Il 24 febbraio 1975 iniziava, presso il Tribunale penale di Roma, il processo contro i tre attivisti di Potere operaio accusati di aver deliberatamente provocato un incendio nella casa di Mario Mattei, segretario della sezione missina di Primavalle, causando la morte dei suoi due figli.

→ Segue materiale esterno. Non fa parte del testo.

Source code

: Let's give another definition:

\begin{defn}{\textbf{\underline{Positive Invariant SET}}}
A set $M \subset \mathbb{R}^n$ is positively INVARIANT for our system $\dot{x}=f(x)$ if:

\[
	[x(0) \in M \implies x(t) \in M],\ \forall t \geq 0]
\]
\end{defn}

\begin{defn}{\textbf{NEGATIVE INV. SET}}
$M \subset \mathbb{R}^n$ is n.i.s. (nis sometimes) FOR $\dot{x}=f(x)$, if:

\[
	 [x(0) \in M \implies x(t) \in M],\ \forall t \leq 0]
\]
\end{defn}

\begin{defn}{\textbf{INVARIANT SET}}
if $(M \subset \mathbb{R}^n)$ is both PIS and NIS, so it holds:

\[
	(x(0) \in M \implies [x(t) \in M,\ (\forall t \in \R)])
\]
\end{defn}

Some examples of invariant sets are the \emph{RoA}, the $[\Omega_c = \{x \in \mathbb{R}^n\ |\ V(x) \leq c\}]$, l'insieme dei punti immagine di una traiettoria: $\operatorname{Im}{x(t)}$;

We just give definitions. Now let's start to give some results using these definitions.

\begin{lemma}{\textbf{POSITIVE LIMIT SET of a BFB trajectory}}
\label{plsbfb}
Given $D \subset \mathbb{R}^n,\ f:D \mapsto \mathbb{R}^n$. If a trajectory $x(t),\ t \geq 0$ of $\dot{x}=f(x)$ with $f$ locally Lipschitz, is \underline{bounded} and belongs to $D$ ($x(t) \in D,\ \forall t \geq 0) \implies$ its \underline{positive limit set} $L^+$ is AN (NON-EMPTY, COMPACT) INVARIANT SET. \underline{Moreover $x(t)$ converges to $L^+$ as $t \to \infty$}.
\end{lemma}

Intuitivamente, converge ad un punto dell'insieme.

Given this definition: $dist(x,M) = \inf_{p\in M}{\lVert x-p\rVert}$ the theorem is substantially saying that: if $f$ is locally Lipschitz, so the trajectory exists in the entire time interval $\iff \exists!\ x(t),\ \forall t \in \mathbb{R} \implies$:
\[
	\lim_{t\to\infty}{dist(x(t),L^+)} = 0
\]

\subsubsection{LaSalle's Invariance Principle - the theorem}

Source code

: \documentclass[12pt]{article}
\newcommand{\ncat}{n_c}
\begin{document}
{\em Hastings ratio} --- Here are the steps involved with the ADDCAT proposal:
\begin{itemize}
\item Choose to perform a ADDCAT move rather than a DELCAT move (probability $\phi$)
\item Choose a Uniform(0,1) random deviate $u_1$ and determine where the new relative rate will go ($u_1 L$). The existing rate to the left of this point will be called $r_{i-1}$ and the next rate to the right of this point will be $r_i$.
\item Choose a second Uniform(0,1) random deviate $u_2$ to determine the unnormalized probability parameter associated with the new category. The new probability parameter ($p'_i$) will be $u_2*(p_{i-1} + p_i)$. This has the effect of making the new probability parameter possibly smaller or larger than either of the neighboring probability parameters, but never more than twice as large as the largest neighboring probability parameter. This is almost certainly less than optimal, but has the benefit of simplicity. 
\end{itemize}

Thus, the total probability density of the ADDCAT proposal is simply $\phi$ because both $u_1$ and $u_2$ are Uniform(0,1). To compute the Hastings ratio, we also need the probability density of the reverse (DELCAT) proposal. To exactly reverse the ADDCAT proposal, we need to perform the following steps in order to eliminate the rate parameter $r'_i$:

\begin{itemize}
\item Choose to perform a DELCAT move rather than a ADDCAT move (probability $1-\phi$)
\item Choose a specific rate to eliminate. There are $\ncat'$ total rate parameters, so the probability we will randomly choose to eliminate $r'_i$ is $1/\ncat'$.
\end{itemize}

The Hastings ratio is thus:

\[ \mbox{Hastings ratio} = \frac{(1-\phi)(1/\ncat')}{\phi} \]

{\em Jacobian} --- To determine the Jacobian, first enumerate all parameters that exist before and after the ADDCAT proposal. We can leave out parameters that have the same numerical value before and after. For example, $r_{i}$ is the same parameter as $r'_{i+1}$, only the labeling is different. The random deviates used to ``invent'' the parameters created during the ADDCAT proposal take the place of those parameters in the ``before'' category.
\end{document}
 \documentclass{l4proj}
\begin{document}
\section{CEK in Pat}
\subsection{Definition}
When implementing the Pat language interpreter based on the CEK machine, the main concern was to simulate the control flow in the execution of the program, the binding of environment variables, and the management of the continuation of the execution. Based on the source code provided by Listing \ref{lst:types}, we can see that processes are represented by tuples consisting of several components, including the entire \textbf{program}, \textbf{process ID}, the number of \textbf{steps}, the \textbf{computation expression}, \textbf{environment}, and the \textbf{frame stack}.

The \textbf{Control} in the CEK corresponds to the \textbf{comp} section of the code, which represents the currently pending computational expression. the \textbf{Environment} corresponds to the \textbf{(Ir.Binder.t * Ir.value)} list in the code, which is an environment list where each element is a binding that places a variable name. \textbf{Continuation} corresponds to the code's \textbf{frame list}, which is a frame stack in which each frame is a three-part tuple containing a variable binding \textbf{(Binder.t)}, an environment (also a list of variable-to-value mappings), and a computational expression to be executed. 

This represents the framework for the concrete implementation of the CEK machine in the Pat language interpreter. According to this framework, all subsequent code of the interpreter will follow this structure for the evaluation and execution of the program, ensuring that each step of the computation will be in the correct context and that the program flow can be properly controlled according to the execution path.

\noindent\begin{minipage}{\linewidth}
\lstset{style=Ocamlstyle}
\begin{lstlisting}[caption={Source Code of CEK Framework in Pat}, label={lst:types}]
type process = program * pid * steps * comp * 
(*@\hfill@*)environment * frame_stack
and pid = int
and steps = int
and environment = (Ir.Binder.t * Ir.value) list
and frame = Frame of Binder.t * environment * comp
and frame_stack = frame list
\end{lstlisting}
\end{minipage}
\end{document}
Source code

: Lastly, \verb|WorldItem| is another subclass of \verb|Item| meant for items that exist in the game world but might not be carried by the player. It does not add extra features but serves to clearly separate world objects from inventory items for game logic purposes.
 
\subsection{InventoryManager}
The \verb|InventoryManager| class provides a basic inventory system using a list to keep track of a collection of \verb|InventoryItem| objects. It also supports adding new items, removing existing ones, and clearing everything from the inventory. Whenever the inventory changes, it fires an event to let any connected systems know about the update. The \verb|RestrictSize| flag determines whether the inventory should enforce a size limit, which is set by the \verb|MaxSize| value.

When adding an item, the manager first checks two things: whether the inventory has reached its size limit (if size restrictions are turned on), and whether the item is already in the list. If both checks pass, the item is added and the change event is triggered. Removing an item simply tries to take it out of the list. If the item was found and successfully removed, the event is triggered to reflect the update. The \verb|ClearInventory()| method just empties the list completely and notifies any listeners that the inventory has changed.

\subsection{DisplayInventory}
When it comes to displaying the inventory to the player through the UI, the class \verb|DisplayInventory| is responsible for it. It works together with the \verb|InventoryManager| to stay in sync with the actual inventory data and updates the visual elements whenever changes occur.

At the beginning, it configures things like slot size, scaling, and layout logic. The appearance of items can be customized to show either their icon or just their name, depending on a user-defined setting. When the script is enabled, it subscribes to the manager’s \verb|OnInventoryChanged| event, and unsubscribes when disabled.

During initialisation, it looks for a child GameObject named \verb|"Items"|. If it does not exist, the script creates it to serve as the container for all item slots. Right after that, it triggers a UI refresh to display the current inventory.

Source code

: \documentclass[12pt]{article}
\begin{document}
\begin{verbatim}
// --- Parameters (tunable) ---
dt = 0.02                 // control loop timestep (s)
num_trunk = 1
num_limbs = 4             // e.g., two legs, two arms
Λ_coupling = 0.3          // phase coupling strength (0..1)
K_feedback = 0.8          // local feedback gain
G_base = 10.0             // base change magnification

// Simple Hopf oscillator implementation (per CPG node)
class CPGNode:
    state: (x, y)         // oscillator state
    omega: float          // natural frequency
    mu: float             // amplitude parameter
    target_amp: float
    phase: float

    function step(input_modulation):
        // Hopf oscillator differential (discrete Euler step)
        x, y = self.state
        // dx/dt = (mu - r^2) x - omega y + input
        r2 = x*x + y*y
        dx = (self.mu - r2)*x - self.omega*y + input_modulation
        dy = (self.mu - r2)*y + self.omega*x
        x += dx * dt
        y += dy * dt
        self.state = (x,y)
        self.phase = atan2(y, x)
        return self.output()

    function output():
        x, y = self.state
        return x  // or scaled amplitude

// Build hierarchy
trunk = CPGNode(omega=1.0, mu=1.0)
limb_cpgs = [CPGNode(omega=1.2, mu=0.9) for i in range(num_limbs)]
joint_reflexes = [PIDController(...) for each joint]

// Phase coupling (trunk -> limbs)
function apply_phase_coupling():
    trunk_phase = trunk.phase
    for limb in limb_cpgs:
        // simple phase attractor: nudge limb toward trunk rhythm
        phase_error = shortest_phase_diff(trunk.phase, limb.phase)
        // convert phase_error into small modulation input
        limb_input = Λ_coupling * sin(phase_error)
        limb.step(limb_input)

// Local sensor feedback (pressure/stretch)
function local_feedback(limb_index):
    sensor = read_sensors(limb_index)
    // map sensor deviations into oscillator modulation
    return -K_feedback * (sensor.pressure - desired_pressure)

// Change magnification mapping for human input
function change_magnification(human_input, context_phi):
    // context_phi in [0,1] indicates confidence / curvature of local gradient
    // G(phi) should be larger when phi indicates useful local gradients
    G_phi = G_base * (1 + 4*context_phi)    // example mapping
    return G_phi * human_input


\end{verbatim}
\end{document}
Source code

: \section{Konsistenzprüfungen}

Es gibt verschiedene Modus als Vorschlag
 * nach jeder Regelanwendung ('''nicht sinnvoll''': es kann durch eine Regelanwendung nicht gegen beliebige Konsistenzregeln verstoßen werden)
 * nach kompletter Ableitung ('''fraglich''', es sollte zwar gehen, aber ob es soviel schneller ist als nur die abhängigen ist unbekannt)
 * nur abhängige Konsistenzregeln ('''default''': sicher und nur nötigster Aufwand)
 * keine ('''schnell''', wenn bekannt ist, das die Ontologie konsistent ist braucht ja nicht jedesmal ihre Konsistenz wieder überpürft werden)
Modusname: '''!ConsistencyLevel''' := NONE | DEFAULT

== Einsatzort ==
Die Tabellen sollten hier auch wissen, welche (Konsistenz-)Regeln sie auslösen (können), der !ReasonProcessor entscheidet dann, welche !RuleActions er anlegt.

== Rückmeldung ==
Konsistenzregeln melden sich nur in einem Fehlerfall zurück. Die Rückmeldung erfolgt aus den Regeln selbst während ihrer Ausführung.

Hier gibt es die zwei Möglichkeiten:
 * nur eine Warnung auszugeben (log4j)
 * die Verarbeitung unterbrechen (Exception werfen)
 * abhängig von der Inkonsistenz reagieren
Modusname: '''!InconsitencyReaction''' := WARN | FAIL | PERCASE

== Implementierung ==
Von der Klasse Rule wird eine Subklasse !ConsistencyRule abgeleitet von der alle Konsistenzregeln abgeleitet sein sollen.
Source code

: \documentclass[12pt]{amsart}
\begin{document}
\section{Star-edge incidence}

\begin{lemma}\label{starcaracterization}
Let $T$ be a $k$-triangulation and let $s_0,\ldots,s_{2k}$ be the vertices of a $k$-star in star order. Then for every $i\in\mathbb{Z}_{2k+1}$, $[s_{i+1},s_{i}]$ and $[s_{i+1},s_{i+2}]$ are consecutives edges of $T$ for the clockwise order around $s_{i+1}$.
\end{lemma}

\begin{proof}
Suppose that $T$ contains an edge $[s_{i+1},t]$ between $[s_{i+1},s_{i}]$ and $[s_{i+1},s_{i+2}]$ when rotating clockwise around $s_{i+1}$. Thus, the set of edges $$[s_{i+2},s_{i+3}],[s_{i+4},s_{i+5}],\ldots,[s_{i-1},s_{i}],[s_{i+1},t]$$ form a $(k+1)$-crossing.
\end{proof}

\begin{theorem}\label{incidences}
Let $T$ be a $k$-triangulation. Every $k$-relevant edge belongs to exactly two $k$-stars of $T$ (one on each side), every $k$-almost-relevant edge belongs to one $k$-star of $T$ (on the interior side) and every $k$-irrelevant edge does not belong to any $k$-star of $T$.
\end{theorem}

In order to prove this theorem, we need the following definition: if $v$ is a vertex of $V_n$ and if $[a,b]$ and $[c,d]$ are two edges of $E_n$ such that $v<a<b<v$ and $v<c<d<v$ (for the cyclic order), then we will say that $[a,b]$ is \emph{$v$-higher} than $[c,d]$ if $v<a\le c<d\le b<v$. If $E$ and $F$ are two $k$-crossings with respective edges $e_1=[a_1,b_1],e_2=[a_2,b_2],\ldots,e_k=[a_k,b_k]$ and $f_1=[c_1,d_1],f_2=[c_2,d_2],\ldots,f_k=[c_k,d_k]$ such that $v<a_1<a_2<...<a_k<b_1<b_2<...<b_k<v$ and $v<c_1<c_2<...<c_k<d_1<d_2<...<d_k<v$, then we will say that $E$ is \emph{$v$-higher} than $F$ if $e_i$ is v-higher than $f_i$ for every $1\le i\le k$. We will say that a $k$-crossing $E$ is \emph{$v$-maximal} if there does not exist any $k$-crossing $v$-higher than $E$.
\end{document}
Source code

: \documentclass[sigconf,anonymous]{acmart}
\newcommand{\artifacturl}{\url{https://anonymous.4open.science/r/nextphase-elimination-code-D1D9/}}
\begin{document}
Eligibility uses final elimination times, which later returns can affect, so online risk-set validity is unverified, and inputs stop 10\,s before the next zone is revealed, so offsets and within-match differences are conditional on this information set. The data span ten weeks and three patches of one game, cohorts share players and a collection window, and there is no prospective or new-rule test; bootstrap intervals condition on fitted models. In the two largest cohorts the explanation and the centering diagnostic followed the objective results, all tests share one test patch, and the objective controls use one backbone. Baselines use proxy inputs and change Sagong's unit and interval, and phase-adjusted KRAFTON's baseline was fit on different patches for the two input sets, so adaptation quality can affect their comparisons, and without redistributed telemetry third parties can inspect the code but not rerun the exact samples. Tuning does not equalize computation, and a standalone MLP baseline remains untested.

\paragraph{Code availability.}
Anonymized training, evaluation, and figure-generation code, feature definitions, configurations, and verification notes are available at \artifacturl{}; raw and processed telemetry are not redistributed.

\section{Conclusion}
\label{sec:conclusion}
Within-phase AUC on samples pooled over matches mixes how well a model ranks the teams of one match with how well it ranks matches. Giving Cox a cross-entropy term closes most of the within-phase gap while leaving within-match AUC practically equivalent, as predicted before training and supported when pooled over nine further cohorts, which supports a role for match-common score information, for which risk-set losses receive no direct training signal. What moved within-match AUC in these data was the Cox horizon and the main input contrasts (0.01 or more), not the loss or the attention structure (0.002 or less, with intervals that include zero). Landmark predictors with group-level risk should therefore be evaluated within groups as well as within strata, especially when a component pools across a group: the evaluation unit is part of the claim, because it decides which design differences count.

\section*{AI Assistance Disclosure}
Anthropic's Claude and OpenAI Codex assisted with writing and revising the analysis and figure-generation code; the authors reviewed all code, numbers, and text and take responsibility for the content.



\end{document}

Nella giornata stabilita il processo inizia. All’esterno del tribunale le forze dell’ordine presidiano la piazza, e la stessa cosa avviene nelle piazze più importanti dei quartieri confinanti con il palazzo di giustizia. Fin dalle prime ore della mattinata folti gruppi di extraparlamentari di sinistra tentano di aggredire i giovani di destra che stazionano fuori del tribunale non essendo riusciti ad entrare in aula. Nonostante la presenza delle forze dell’ordine, nascono sporadici tafferugli. Poco dopo i vari gruppi di sinistra, riunitisi per l’occasione, danno vita ad una vera e propria guerriglia urbana, provocando vari feriti anche tra i passanti. Stesse scene di violenza nei tre giorni seguenti, in cui gli extraparlamentari, con manifesti e appelli sui giornali e radio di sinistra, invitano tutte le forze antifasciste a partecipare al processo. L’invito viene raccolto e il 28 febbraio, giorno della terza udienza del processo, già dalle sei di mattina confluiscono nella zona del tribunale gruppi di attivisti equipaggiati per la guerriglia urbana. Già alle 6.30 del mattino si verificano i primi incidenti: un dirigente del FDG viene aggredito a colpi di pistola, per fortuna senza conseguenze. Poco dopo un gruppo di circa cento extraparlamentari di sinistra compie un attacco in forze ai giovani di destra che stanno entrando in tribunale: una pioggia di sassi e bastoni tempesta i ragazzi di destra, che non possono fare altro che premere sulla porta del tribunale. Vengono anche sparati alcuni colpi di pistola, che raggiungono uno dei giovani di destra alla gamba. Accerchiati dagli avversari, i giovani di destra riescono ad entrare in tribunale dopo che qualcuno ha aperto la porta.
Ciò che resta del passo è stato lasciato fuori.